KEYNOTE-006 five-year follow-up OS data results: 93 out of 235 people who received objective tumor remission completed 2 years of Pabliju monotherapy and still showed remission;
KeyNOTE-006 obtained CR/PR patients after 36 months of drug suspension survival rate of up to 81%, better than the SD-only population of 66.7% of these study data for the domestic PD-(L)1 drug clinical practice significance? PD-(L)1 drugs can provide long-term survival for some tumor patients, and early (12-24 weeks) use of ORR for patients is an important consideration to determine whether patients can obtain long-term survival from PD-(L)1 medication, so PD-(L)1 drugs should continue to be used.
present, at least K and O drugs in advanced lung cancer, malignant melanoma, stomach cancer, renal cell carcinoma and other tumors in China accumulated a large amount of evidence-based medical evidence.
the efficacy of short-term treatment as reflected in the imaging results of existing PD-(L)1 to determine whether a patient is suitable for PD-(L)1 drug treatment can simplify the drug decision-making process.
same time, when clinicians are faced with PD-(L)1 drugs with no significant difference in price, there may be ideas and basis for making the right choices.

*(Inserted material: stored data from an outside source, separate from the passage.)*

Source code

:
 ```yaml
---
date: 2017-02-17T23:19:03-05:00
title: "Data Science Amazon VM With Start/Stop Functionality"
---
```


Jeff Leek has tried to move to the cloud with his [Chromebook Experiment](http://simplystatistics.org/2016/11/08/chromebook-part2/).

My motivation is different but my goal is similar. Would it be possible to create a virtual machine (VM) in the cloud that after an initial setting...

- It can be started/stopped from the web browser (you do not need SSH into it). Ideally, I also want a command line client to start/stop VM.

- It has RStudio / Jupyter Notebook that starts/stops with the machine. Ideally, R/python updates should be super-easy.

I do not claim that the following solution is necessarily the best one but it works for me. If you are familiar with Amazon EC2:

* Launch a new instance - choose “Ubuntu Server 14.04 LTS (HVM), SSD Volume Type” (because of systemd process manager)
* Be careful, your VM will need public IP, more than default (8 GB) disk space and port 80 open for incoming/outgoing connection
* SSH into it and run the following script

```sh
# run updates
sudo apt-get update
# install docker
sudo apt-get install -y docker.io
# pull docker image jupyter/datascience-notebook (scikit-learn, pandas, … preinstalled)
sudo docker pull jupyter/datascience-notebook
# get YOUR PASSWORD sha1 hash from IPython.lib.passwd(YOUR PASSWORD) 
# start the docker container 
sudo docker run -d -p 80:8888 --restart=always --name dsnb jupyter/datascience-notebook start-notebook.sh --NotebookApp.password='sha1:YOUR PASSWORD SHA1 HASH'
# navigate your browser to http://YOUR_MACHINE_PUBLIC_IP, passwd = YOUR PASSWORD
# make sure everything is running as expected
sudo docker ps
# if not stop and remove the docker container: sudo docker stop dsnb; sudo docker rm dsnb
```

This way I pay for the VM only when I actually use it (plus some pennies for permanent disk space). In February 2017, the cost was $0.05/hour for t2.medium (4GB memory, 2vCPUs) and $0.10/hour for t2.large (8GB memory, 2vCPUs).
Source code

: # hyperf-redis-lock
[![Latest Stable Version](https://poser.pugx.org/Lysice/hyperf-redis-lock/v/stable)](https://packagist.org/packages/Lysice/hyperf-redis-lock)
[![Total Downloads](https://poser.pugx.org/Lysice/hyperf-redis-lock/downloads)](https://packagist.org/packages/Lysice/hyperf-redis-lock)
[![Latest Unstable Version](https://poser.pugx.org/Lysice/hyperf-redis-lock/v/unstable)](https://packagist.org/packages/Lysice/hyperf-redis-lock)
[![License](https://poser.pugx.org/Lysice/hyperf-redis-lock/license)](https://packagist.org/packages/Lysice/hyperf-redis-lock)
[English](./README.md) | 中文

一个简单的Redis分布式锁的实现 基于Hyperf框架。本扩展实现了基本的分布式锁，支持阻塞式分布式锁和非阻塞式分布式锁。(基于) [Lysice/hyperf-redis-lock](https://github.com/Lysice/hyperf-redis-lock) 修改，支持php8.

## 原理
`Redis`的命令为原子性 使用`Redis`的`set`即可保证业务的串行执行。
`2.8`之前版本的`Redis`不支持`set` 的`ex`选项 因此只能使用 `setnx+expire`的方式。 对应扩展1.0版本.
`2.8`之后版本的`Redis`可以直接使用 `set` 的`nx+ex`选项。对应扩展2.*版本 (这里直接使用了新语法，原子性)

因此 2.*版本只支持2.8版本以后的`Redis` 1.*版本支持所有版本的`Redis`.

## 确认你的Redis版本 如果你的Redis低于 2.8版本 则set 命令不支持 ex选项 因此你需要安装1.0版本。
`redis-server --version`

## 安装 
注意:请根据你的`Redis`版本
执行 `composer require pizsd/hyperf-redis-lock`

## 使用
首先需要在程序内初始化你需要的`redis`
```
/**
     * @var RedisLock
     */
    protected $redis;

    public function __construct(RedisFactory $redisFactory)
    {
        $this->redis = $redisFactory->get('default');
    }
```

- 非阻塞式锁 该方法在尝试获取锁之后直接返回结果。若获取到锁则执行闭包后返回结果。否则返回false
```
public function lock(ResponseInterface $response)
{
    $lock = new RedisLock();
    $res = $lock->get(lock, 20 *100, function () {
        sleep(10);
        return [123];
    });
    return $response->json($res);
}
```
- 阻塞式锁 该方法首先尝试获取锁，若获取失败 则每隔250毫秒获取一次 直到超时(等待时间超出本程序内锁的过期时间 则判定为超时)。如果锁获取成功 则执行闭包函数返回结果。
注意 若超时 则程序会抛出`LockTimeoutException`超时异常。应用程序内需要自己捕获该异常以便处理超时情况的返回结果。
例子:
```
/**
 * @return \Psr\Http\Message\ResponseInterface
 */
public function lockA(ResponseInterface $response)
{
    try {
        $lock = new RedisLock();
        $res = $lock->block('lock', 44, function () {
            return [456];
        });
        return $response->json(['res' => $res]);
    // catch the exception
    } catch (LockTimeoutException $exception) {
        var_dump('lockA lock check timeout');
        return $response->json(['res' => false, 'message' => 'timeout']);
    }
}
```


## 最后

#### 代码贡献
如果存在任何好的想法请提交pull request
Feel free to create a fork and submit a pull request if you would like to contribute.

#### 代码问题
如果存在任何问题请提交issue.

And for health-care funds, the ratio of output inputs would be the highest if resources were available to patients most likely to achieve long-term survival, and this would also promote a more regulated, scientific, orderly and robust expansion of the "exploding" domestic PD-(L)1 "cosmos".
References to the U.S.A.A., Brahmer JR, et al. KEYNOTE-024 5-year OS update:First-line(1L) pembrolizumab(pembro) vs platinum-based chemotherapy(chemo) in patients(pts) with metastatic NSCLC and PD-L1 tumour proportion score (TPS) ≥50%[EB/OL]. ESMO 2020,abstract LBA51 [4]Suresh S. Ramalingam et al., Nivolumab+ipilimumabversusplatinum-doubletchemotherapyasfirst-line treatment for advanced non-small cell lung cancer: Three-year update from CheckMate 227 Part 1. 2020 ASCO Abstract 9500 [5] Gettinger S et al., Five-Year Outcomes From the Randomized, Phase 3 Trials CheckMate 017/057: Nivolumab vs Docetaxel in Previously Treated NSCLC. 2019 WCLC, Abstract OA14.04 [6] Long GV., Long-Term Survival From Pembrolizumab Retreatment: Phase 3 KEYNOTE-006 in Advanced Melanoma, 2020 ASCO, Oral Presentation.